WHAT NEEDS TO BE DONE:
Collect the lines of the entries where "slarker" shows up.
START DATA
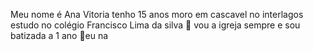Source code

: Meu nome é Ana Vitoria tenho 15 anos moro em cascavel no interlagos estudo no colégio Francisco Lima da silva 
🌻 vou a igreja sempre e sou batizada a 1 ano
🦋eu na

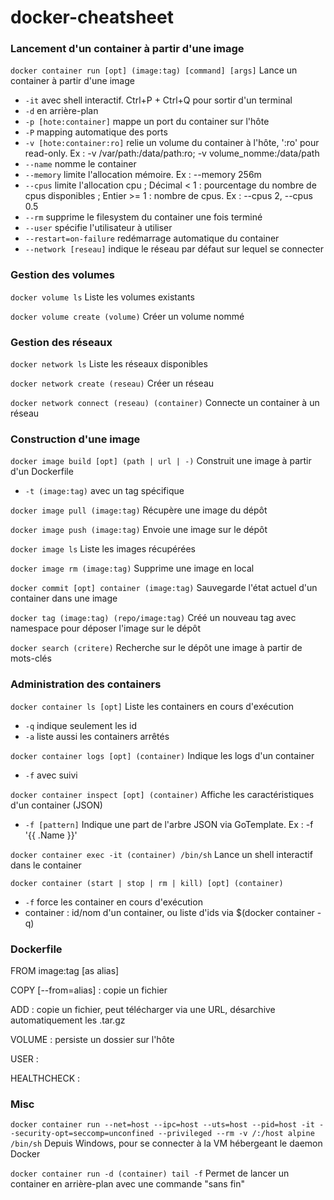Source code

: # docker-cheatsheet

### Lancement d'un container à partir d'une image

`docker container run [opt] (image:tag) [command] [args]` Lance un container à partir d'une image

* `-it` avec shell interactif. Ctrl+P + Ctrl+Q pour sortir d'un terminal
* `-d` en arrière-plan
* `-p [hote:container]` mappe un port du container sur l'hôte
* `-P` mapping automatique des ports
* `-v [hote:container:ro]` relie un volume du container à l'hôte, ':ro' pour read-only. Ex : -v /var/path:/data/path:ro; -v volume_nomme:/data/path
* `--name` nomme le container
* `--memory` limite l'allocation mémoire. Ex : --memory 256m
* `--cpus` limite l'allocation cpu ; Décimal < 1 : pourcentage du nombre de cpus disponibles ; Entier >= 1 : nombre de cpus. Ex : --cpus 2, --cpus 0.5
* `--rm` supprime le filesystem du container une fois terminé
* `--user` spécifie l'utilisateur à utiliser
* `--restart=on-failure` redémarrage automatique du container
* `--network [reseau]` indique le réseau par défaut sur lequel se connecter

### Gestion des volumes

`docker volume ls` Liste les volumes existants

`docker volume create (volume)` Créer un volume nommé

### Gestion des réseaux

`docker network ls` Liste les réseaux disponibles

`docker network create (reseau)` Créer un réseau

`docker network connect (reseau) (container)` Connecte un container à un réseau

### Construction d'une image

`docker image build [opt] (path | url | -)` Construit une image à partir d'un Dockerfile

* `-t (image:tag)` avec un tag spécifique

`docker image pull (image:tag)` Récupère une image du dépôt

`docker image push (image:tag)` Envoie une image sur le dépôt

`docker image ls` Liste les images récupérées

`docker image rm (image:tag)` Supprime une image en local

`docker commit [opt] container (image:tag)` Sauvegarde l'état actuel d'un container dans une image

`docker tag (image:tag) (repo/image:tag)` Créé un nouveau tag avec namespace pour déposer l'image sur le dépôt

`docker search (critere)` Recherche sur le dépôt une image à partir de mots-clés

### Administration des containers

`docker container ls [opt]` Liste les containers en cours d'exécution

* `-q` indique seulement les id
* `-a` liste aussi les containers arrêtés

`docker container logs [opt] (container)` Indique les logs d'un container

* `-f` avec suivi

`docker container inspect [opt] (container)` Affiche les caractéristiques d'un container (JSON)

* `-f [pattern]` Indique une part de l'arbre JSON via GoTemplate. Ex : -f '{{ .Name }}'

`docker container exec -it (container) /bin/sh` Lance un shell interactif dans le container

`docker container (start | stop | rm | kill) [opt] (container)`

* `-f` force les container en cours d'exécution
* container : id/nom d'un container, ou liste d'ids via $(docker container -q)

### Dockerfile

FROM image:tag [as alias]

COPY [--from=alias] : copie un fichier

ADD : copie un fichier, peut télécharger via une URL, désarchive automatiquement les .tar.gz

VOLUME : persiste un dossier sur l'hôte

USER :

HEALTHCHECK :

### Misc

`docker container run --net=host --ipc=host --uts=host --pid=host -it --security-opt=seccomp=unconfined --privileged --rm -v /:/host alpine /bin/sh` Depuis Windows, pour se connecter à la VM hébergeant le daemon Docker

`docker container run -d (container) tail -f` Permet de lancer un container en arrière-plan avec une commande "sans fin"
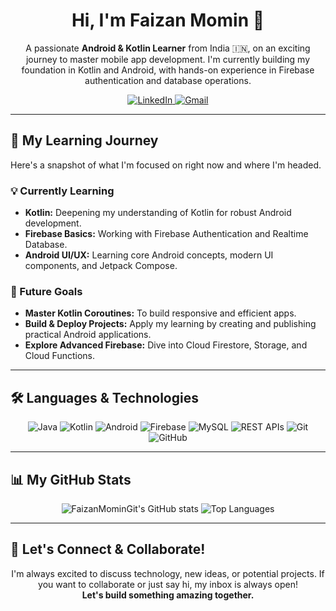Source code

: <div align="center">
  <h1>Hi, I'm Faizan Momin 👋</h1>
</div>

<p align="center">
  A passionate <b>Android & Kotlin Learner</b> from India 🇮🇳, on an exciting journey to master mobile app development. I'm currently building my foundation in Kotlin and Android, with hands-on experience in Firebase authentication and database operations.
</p>

<p align="center">
  <a href="https://www.linkedin.com/in/faizan-momin-tech" target="\_blank">
    <img src="https://img.shields.io/badge/LinkedIn-0077B5?style=for-the-badge&logo=linkedin&logoColor=white" alt="LinkedIn"/>
  </a>
  <a href="mailto:mdfaizanmomin12@gmail.com">
    <img src="https://img.shields.io/badge/Gmail-D14836?style=for-the-badge&logo=gmail&logoColor=white" alt="Gmail"/>
  </a>
</p>

---

## 🚀 My Learning Journey

Here's a snapshot of what I'm focused on right now and where I'm headed.

### 💡 Currently Learning
-   **Kotlin:** Deepening my understanding of Kotlin for robust Android development.
-   **Firebase Basics:** Working with Firebase Authentication and Realtime Database.
-   **Android UI/UX:** Learning core Android concepts, modern UI components, and Jetpack Compose.

### 🎯 Future Goals
-   **Master Kotlin Coroutines:** To build responsive and efficient apps.
-   **Build & Deploy Projects:** Apply my learning by creating and publishing practical Android applications.
-   **Explore Advanced Firebase:** Dive into Cloud Firestore, Storage, and Cloud Functions.

---

## 🛠️ Languages & Technologies

<p align="center">
  <img src="https://img.shields.io/badge/Java-ED8B00?style=for-the-badge&logo=java&logoColor=white" alt="Java"/>
  <img src="https://img.shields.io/badge/Kotlin-7F52FF?style=for-the-badge&logo=kotlin&logoColor=white" alt="Kotlin"/>
  <img src="https://img.shields.io/badge/Android-3DDC84?style=for-the-badge&logo=android&logoColor=white" alt="Android"/>
  <img src="https://img.shields.io/badge/Firebase-FFCA28?style=for-the-badge&logo=firebase&logoColor=black" alt="Firebase"/>
  <img src="https://img.shields.io/badge/MySQL-005C84?style=for-the-badge&logo=mysql&logoColor=white" alt="MySQL"/>
  <img src="https://img.shields.io/badge/REST_APIs-0277BD?style=for-the-badge" alt="REST APIs"/>
  <img src="https://img.shields.io/badge/Git-F05032?style=for-the-badge&logo=git&logoColor=white" alt="Git"/>
  <img src="https://img.shields.io/badge/GitHub-181717?style=for-the-badge&logo=github&logoColor=white" alt="GitHub"/>
</p>

---

## 📊 My GitHub Stats

<p align="center">
  <img src="https://github-readme-stats.vercel.app/api?username=FaizanMominGit&show_icons=true&theme=tokyonight&hide_border=true" alt="FaizanMominGit's GitHub stats" />
  <img src="https://github-readme-stats.vercel.app/api/top-langs/?username=FaizanMominGit&layout=compact&theme=tokyonight&hide_border=true" alt="Top Languages" />
</p>

---

## 💬 Let's Connect & Collaborate!

<p align="center">
  I'm always excited to discuss technology, new ideas, or potential projects. If you want to collaborate or just say hi, my inbox is always open!
  <br/>
  <b>Let's build something amazing together.</b>
</p>
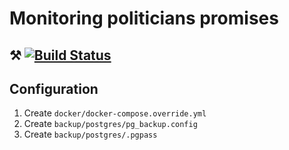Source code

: # Monitoring politicians promises

## ⚒ [![Build Status](https://travis-ci.org/arteniioleg/defacto.md.svg?branch=dev)](https://travis-ci.org/arteniioleg/defacto.md)

## Configuration

1. Create `docker/docker-compose.override.yml`
2. Create `backup/postgres/pg_backup.config`
3. Create `backup/postgres/.pgpass`
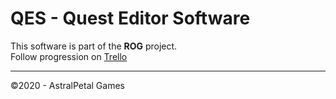 # QES - Quest Editor Software

This software is part of the **ROG** project.  
Follow progression on [Trello](https://trello.com/invite/b/0kqloa4Q/32e43e823a569dc4292e78b2e9930efb/quest-editing-software)
***

©2020 - AstralPetal Games

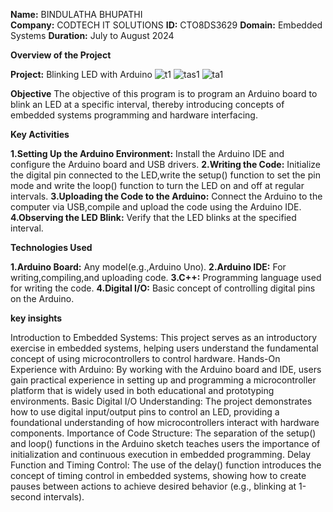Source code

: **Name:** BINDULATHA BHUPATHI <br>
**Company:** CODTECH IT SOLUTIONS
**ID:** CTO8DS3629
**Domain:** Embedded Systems
**Duration:** July to August 2024

**Overview of the Project**

**Project:** Blinking LED with Arduino
![t1](https://github.com/user-attachments/assets/79076f5b-14e8-4d17-8251-708e47fd3616)
![tas1](https://github.com/user-attachments/assets/b452d422-9400-4f3a-8d4f-b11715de2ca5)
![ta1](https://github.com/user-attachments/assets/7e9b2455-265c-426b-a5c7-44c78fe5a3d7)

**Objective**
The objective of this program is to program an Arduino board to blink an LED at a specific interval, thereby introducing concepts of embedded systems programming and hardware interfacing.

**Key Activities**

**1.Setting Up the Arduino Environment:**
  Install the Arduino IDE and configure the Arduino board and USB drivers.
**2.Writing the Code:**
  Initialize the digital pin connected to the LED,write the setup() function to set the pin mode and write the loop() function to turn the LED on and off at regular intervals.
**3.Uploading the Code to the Arduino:**
  Connect the Arduino to the computer via USB,compile and upload the code using the Arduino IDE.
**4.Observing the LED Blink:**
  Verify that the LED blinks at the specified interval.

**Technologies Used**

**1.Arduino Board:** Any model(e.g.,Arduino Uno).
**2.Arduino IDE:** For writing,compiling,and uploading code.
**3.C++:** Programming language used for writing the code.
**4.Digital I/O:** Basic concept of controlling digital pins on the Arduino.

**key insights**

Introduction to Embedded Systems: This project serves as an introductory exercise in embedded systems, helping users understand the fundamental concept of using microcontrollers to control hardware.
Hands-On Experience with Arduino: By working with the Arduino board and IDE, users gain practical experience in setting up and programming a microcontroller platform that is widely used in both educational and prototyping environments.
Basic Digital I/O Understanding: The project demonstrates how to use digital input/output pins to control an LED, providing a foundational understanding of how microcontrollers interact with hardware components.
Importance of Code Structure: The separation of the setup() and loop() functions in the Arduino sketch teaches users the importance of initialization and continuous execution in embedded programming.
Delay Function and Timing Control: The use of the delay() function introduces the concept of timing control in embedded systems, showing how to create pauses between actions to achieve desired behavior (e.g., blinking at 1-second intervals).
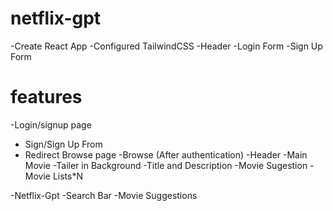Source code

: 
# netflix-gpt

-Create React App
-Configured TailwindCSS
-Header
-Login Form
-Sign Up Form




# features
-Login/signup page
   - Sign/Sign Up From
   - Redirect Browse page
-Browse (After authentication)
  -Header
  -Main Movie
     -Tailer in Background
     -Title and Description
     -Movie Sugestion
       -Movie Lists*N


-Netflix-Gpt
  -Search Bar
  -Movie Suggestions       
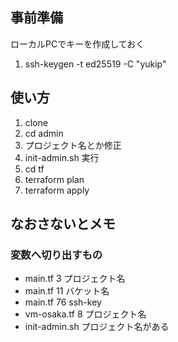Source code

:## 事前準備
ローカルPCでキーを作成しておく
1. ssh-keygen -t ed25519 -C "yukip"           

## 使い方
1. clone
2. cd admin
3. プロジェクト名とか修正
4. init-admin.sh 実行
5. cd tf
6. terraform plan
7. terraform apply

## なおさないとメモ
### 変数へ切り出すもの
- main.tf 3  プロジェクト名
- main.tf 11 バケット名
- main.tf 76 ssh-key
- vm-osaka.tf 8 プロジェクト名
- init-admin.sh プロジェクト名がある


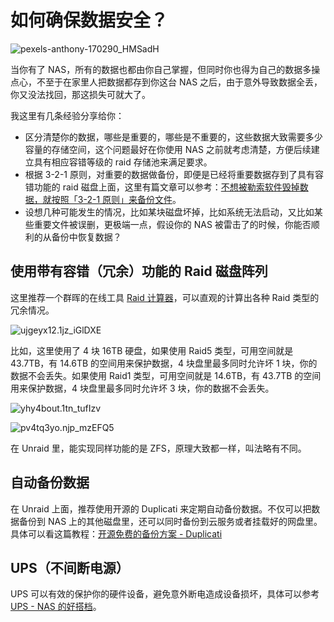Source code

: # 如何确保数据安全？

![pexels-anthony-170290_HMSadH](https://img.slarker.me/wiki/pexels-anthony-170290_HMSadH.jpg)

当你有了 NAS，所有的数据也都由你自己掌握，但同时你也得为自己的数据多操点心，不至于在家里人把数据都存到你这台 NAS 之后，由于意外导致数据全丢，你又没法找回，那这损失可就大了。

我这里有几条经验分享给你：

- 区分清楚你的数据，哪些是重要的，哪些是不重要的，这些数据大致需要多少容量的存储空间，这个问题最好在你使用 NAS 之前就考虑清楚，方便后续建立具有相应容错等级的 raid 存储池来满足要求。
- 根据 3-2-1 原则，对重要的数据做备份，即便是已经将重要数据存到了具有容错功能的 raid 磁盘上面，这里有篇文章可以参考：[不想被勒索软件毁掉数据，就按照「3-2-1 原则」来备份文件](https://sspai.com/post/39591)。
- 设想几种可能发生的情况，比如某块磁盘坏掉，比如系统无法启动，又比如某些重要文件被误删，更极端一点，假设你的 NAS 被雷击了的时候，你能否顺利的从备份中恢复数据？

## 使用带有容错（冗余）功能的 Raid 磁盘阵列

这里推荐一个群晖的在线工具 [Raid 计算器](https://www.synology.cn/zh-cn/support/RAID_calculator)，可以直观的计算出各种 Raid 类型的冗余情况。

![ujgeyx12.1jz_iGlDXE](https://img.slarker.me/wiki/ujgeyx12.1jz_iGlDXE.png)

比如，这里使用了 4 块 16TB 硬盘，如果使用 Raid5 类型，可用空间就是 43.7TB，有 14.6TB 的空间用来保护数据，4 块盘里最多同时允许坏 1 块，你的数据不会丢失。如果使用 Raid1 类型，可用空间就是 14.6TB，有 43.7TB 的空间用来保护数据，4 块盘里最多同时允许坏 3 块，你的数据不会丢失。

![yhy4bout.1tn_tufIzv](https://img.slarker.me/wiki/yhy4bout.1tn_tufIzv.png)

![pv4tq3yo.njp_mzEFQ5](https://img.slarker.me/wiki/pv4tq3yo.njp_mzEFQ5.png)

在 Unraid 里，能实现同样功能的是 ZFS，原理大致都一样，叫法略有不同。

## 自动备份数据

在 Unraid 上面，推荐使用开源的 Duplicati 来定期自动备份数据。不仅可以把数据备份到 NAS 上的其他磁盘里，还可以同时备份到云服务或者挂载好的网盘里。具体可以看这篇教程：[开源免费的备份方案 - Duplicati](/unraid/duplicati.md)

## UPS（不间断电源）

UPS 可以有效的保护你的硬件设备，避免意外断电造成设备损坏，具体可以参考 [UPS - NAS 的好搭档](/basic/ups.md)。

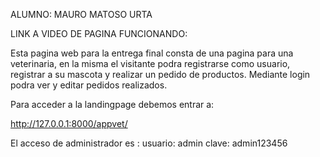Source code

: ALUMNO: MAURO MATOSO URTA

LINK A VIDEO DE PAGINA FUNCIONANDO: 

Esta pagina web para la entrega final consta de una pagina para una veterinaria, en la misma el visitante podra registrarse como usuario, registrar a su mascota y realizar un pedido de productos.
Mediante login podra ver y editar pedidos realizados.

Para acceder a la landingpage debemos entrar a:

http://127.0.0.1:8000/appvet/

El acceso de administrador es :
usuario: admin
clave: admin123456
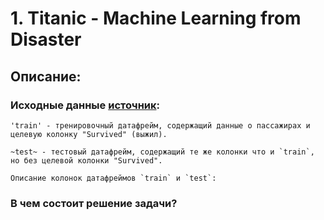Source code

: # 1. Titanic - Machine Learning from Disaster

## Описание:

### Исходные данные [источник](https://www.kaggle.com/competitions/titanic):
	
	'train' - тренировочный датафрейм, содержащий данные о пассажирах и целевую колонку "Survived" (выжил).

	~test~ - тестовый датафрейм, содержащий те же колонки что и `train`, но без целевой колонки "Survived".

	Описание колонок датафреймов `train` и `test`:

	
		 

### В чем состоит решение задачи?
END DATA
SOLUTION TO THE EXERCISE:
![pexels-anthony-170290_HMSadH](https://img.slarker.me/wiki/pexels-anthony-170290_HMSadH.jpg)
![ujgeyx12.1jz_iGlDXE](https://img.slarker.me/wiki/ujgeyx12.1jz_iGlDXE.png)
![yhy4bout.1tn_tufIzv](https://img.slarker.me/wiki/yhy4bout.1tn_tufIzv.png)
![pv4tq3yo.njp_mzEFQ5](https://img.slarker.me/wiki/pv4tq3yo.njp_mzEFQ5.png)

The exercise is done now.